Edward Snowden podía haber actuado de esta guisa y haber presentado una queja ante el inspector general de la Agencia Nacional de Seguridad, tras constatar un sistema de vigilancia masiva irregular. Pero, indica Stanger, sus revelaciones se hubieran quedado ahí y nunca habrían llegado al público. Pues en materia de seguridad nacional, a pesar de las normas citadas, los whistleblowers no están suficientemente protegidos. Al denunciante de la conversación de Trump con Zelenski, lo están protegiendo, incluso ante la petición de que comparezca ante comisiones de la Cámara de Representantes, donde muchas declaraciones se han hecho a puerta cerrada, aunque ahora se ha pasado a una fase abierta.

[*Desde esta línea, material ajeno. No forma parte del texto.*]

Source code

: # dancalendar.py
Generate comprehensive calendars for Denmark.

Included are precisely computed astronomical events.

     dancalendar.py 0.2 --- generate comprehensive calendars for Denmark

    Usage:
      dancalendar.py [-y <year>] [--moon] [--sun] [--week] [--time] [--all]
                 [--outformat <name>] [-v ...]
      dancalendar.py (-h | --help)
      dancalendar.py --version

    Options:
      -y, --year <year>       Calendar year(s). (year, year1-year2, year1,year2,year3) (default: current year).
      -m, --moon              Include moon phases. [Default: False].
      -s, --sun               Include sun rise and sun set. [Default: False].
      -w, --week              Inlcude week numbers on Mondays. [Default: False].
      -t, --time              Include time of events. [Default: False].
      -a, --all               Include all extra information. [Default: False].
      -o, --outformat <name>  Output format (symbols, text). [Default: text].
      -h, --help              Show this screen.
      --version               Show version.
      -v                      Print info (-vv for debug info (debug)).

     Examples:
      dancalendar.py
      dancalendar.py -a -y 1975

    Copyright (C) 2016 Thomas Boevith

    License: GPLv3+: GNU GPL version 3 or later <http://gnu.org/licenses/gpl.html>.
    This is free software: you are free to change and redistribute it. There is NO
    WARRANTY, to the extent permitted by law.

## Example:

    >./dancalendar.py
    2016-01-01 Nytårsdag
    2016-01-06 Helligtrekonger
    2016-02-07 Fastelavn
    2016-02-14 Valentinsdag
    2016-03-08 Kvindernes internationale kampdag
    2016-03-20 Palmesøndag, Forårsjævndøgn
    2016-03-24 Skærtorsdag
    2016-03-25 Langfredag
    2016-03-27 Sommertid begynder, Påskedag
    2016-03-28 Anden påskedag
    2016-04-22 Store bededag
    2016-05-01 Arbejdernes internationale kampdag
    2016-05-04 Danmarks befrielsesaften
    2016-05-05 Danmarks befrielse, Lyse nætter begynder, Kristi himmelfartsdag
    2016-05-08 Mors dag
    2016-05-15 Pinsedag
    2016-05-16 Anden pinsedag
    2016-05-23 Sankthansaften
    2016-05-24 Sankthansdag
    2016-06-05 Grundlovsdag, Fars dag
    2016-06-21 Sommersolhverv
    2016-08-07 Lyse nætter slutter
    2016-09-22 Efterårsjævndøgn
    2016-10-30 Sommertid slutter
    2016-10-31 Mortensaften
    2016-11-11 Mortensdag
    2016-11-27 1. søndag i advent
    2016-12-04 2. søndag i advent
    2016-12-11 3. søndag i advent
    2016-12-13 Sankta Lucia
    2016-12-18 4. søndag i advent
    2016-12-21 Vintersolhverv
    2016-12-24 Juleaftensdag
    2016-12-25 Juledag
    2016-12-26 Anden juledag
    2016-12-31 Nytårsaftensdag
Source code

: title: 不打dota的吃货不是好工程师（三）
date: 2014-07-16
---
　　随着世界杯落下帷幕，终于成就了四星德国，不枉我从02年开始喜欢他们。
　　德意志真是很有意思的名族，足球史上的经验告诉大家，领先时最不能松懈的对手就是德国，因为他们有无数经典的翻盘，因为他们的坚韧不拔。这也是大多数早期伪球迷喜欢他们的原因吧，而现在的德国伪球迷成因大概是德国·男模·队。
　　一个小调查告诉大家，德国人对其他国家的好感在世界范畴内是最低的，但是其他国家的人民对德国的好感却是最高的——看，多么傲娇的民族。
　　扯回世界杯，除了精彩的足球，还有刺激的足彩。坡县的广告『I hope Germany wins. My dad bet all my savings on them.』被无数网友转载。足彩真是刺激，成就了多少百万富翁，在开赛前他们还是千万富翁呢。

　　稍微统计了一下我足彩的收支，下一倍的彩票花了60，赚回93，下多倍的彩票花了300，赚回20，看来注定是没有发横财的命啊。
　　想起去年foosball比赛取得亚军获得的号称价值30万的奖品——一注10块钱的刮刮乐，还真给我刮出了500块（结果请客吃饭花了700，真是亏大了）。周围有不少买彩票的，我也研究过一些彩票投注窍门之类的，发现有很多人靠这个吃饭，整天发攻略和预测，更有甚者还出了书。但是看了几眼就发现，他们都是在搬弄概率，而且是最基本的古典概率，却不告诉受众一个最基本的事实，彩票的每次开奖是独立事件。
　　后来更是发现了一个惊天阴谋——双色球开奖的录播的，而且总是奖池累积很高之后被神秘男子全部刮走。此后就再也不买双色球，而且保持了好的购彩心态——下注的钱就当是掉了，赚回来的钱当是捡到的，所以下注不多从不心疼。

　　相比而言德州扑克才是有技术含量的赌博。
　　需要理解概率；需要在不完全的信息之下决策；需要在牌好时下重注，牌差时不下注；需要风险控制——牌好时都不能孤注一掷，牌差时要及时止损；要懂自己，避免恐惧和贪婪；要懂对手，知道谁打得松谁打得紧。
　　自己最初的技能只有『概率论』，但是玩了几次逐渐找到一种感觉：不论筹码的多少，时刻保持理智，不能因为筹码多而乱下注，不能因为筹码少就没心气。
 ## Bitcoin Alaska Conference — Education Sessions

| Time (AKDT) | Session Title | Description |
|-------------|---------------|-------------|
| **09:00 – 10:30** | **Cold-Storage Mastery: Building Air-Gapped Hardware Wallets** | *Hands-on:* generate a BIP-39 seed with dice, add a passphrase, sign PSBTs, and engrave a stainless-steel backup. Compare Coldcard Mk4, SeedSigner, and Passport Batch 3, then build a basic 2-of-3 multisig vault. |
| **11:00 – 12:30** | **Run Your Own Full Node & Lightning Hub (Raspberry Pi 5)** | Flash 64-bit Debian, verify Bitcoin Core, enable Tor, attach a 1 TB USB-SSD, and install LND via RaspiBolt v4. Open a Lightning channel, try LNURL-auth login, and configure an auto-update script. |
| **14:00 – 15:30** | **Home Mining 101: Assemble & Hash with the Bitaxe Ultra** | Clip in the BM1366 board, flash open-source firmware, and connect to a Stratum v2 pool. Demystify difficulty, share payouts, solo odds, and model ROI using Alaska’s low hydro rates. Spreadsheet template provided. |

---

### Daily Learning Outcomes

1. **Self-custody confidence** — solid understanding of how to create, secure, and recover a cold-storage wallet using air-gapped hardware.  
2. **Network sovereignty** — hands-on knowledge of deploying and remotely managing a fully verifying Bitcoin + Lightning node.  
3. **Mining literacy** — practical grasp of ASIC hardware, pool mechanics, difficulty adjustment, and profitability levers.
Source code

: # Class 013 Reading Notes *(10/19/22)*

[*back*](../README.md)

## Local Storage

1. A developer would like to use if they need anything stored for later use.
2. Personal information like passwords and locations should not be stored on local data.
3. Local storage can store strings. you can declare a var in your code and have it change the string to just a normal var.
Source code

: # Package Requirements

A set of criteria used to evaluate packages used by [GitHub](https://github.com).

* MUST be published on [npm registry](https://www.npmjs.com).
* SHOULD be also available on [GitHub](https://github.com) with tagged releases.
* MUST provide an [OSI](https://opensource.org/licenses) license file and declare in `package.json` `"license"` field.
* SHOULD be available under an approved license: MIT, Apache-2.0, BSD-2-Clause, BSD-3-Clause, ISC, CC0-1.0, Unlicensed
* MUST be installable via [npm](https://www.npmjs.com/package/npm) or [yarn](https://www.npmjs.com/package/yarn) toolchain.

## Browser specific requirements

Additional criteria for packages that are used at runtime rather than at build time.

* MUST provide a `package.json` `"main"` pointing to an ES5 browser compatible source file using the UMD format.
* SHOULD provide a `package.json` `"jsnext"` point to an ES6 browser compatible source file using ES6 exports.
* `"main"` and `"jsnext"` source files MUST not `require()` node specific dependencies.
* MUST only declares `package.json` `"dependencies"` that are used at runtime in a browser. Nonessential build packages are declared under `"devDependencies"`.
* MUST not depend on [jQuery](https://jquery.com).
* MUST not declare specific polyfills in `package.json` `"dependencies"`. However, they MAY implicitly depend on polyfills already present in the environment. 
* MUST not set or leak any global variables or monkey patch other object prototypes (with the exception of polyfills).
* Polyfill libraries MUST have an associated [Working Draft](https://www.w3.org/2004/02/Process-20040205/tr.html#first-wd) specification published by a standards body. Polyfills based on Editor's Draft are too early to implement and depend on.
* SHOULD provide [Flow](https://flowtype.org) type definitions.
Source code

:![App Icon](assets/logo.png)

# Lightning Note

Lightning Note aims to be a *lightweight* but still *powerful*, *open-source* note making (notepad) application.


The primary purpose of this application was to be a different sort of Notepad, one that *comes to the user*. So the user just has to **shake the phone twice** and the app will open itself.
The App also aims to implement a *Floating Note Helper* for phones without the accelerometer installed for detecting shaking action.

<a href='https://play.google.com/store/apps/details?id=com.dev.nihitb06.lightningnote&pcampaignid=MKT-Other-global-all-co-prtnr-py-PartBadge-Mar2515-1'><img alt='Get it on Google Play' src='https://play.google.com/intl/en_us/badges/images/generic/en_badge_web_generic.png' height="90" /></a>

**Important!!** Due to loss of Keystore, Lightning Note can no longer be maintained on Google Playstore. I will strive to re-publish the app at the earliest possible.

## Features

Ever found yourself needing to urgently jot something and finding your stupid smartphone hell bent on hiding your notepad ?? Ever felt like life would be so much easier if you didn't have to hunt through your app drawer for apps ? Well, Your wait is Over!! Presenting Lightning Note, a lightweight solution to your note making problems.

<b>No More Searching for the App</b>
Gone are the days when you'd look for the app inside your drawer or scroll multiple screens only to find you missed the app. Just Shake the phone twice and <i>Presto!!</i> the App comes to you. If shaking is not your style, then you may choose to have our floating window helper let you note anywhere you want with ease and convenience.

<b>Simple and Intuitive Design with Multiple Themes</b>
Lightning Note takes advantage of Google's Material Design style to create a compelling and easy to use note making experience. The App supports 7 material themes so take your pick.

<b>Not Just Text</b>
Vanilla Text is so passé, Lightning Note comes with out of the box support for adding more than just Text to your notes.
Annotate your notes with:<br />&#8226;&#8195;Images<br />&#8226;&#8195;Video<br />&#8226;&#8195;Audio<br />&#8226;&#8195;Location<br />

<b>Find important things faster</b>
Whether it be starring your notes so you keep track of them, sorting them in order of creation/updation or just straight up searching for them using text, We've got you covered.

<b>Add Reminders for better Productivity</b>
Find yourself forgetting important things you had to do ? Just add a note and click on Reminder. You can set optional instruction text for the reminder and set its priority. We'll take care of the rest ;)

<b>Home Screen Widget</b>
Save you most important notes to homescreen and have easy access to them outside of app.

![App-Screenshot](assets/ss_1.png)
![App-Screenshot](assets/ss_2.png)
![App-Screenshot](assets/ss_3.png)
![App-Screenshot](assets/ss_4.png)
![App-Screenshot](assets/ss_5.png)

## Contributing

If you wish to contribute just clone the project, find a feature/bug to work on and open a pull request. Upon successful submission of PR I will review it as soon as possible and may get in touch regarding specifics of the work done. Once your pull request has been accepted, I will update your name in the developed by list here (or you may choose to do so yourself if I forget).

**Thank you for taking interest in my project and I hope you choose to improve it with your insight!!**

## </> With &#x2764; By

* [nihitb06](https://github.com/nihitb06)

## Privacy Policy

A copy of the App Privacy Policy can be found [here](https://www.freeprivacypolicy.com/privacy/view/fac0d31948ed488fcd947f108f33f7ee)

Hay otro caso, que es el funcionario anónimo que el año pasado escribió un artículo en The New York Times –por vez primera para ese referente periodístico sin desvelar su identidad aunque el diario la comprobó– para explicar el mal hacer de la Casa Blanca desde dentro, declarándose parte de la “resistencia” interna. Ahora publica un libro donde amplia sus revelaciones, pero se han elevado algunas voces –como la de Joe Klein, autor del famoso Primary Colors publicado entonces como anónimo, sobre la campaña presidencial de Bill Clinton en 1992– para pedir que desvele su identidad.
En la UE, los denunciantes de irregularidades o prácticas corruptas –en contratación pública, servicios financieros, blanqueo de capitales, seguridad de los productos y transportes, salud pública, o datos, entre otros–, se verán mejor protegidos a partir de 2021 por una nueva legislación aprobada en abril por el Parlamento Europeo y en octubre por el Consejo para reforzar sus garantías frente de represalias y crear “canales seguros” para sus denuncias. Proteger mejor a los alertadores es también un avance democrático en Europa.